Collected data

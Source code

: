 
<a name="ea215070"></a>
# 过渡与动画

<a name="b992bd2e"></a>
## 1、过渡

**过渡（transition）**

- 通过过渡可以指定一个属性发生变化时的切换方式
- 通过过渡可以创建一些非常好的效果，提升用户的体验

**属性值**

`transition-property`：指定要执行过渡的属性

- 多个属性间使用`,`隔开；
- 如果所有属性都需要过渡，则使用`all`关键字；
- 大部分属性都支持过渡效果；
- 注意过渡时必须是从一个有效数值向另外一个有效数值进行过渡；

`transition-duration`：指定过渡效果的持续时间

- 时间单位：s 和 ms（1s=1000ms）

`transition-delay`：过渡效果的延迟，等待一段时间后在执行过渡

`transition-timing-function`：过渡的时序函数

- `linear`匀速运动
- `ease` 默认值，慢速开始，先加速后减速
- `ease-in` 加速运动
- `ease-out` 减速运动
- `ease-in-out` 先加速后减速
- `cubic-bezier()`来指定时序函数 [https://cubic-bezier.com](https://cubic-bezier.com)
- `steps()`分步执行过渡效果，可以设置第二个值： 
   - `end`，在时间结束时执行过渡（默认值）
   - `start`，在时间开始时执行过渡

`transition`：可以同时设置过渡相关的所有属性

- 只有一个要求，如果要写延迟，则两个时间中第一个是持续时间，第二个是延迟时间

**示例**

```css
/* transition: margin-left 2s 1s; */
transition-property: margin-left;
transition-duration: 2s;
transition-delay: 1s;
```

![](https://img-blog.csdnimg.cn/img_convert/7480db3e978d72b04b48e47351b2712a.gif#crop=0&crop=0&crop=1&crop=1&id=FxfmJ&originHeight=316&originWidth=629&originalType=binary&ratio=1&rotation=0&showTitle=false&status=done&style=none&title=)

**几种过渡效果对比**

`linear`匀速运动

ACTION ITEM:
Working through the records, find each line containing the word "先加速后减速" and copy it.

ANSWER BELOW:
- `ease` 默认值，慢速开始，先加速后减速
- `ease-in-out` 先加速后减速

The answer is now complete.